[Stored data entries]
################

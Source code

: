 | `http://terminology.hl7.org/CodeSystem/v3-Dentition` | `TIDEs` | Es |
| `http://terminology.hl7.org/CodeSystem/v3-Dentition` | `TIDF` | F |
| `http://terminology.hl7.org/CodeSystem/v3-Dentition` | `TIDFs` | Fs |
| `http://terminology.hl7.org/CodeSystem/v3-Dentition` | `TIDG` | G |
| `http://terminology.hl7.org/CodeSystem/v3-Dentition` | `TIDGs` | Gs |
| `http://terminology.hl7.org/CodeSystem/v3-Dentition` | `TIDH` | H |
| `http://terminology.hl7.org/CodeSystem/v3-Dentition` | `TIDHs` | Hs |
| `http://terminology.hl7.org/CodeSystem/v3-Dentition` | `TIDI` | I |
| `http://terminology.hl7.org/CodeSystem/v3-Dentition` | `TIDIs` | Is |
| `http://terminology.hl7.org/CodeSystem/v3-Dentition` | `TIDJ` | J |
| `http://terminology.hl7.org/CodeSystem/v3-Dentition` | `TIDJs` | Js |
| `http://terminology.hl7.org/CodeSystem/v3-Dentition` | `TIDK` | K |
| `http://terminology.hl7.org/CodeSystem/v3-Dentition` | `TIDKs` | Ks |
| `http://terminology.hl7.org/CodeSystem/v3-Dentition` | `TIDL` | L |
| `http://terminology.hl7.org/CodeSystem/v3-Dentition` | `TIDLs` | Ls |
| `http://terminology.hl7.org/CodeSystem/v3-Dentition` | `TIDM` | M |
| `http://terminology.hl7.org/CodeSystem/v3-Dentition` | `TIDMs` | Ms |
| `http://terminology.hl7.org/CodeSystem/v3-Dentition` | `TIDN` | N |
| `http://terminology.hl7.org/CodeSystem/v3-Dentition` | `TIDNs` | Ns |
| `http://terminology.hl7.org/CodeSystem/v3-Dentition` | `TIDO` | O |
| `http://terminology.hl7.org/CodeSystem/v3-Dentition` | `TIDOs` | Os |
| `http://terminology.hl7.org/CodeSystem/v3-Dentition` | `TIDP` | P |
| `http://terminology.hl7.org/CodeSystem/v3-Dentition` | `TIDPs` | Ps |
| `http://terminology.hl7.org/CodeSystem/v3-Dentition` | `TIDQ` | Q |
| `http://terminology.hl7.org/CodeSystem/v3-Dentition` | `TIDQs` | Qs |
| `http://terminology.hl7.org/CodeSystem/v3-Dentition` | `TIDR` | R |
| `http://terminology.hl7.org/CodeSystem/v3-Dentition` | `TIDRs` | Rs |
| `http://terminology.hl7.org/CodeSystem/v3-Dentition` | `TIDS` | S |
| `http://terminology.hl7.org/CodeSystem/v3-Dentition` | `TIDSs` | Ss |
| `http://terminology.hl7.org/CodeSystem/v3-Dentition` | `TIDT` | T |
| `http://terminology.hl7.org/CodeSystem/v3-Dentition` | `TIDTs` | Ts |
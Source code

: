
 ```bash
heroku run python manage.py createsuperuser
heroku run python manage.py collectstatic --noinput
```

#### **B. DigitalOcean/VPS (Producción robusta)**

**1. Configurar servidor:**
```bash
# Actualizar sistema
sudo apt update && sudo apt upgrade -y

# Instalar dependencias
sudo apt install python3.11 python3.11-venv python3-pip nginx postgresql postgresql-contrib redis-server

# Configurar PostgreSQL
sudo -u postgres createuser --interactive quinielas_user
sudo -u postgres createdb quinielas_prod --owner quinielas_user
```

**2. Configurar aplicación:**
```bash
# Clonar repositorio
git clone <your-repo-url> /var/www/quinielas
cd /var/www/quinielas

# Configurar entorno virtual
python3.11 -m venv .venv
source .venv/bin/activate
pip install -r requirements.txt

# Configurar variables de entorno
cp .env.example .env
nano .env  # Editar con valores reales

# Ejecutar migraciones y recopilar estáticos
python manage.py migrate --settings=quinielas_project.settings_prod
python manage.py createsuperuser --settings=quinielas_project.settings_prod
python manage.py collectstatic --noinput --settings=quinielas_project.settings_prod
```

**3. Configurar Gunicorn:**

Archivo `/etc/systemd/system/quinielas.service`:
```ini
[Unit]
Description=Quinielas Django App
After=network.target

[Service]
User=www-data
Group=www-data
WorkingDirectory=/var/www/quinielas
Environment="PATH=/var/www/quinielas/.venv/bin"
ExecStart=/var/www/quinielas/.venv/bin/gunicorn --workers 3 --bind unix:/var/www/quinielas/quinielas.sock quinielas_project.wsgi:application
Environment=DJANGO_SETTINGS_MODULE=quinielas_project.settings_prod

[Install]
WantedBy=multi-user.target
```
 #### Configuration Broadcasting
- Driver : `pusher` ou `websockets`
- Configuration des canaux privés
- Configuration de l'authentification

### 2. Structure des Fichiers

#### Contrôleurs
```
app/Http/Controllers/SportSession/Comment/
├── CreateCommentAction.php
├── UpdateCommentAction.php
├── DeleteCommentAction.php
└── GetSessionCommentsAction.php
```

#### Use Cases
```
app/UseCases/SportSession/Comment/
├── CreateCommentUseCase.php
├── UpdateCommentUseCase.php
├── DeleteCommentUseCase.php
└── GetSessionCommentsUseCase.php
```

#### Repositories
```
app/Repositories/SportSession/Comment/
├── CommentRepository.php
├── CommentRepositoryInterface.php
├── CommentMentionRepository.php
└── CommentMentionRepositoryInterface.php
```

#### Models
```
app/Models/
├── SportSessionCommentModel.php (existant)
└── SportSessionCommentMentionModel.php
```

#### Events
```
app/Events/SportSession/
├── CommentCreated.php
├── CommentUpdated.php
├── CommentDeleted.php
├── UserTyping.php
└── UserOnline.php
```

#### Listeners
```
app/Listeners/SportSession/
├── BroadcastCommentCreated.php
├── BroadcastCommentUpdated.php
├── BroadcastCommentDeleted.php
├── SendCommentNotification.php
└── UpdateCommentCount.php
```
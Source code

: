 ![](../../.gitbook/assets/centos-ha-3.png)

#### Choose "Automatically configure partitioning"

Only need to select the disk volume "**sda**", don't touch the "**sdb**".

################

◆ **Goal of the exercise**: Filter the records above down to the lines containing "entorno".

◆ **Solution**:
# Configurar entorno virtual
# Configurar variables de entorno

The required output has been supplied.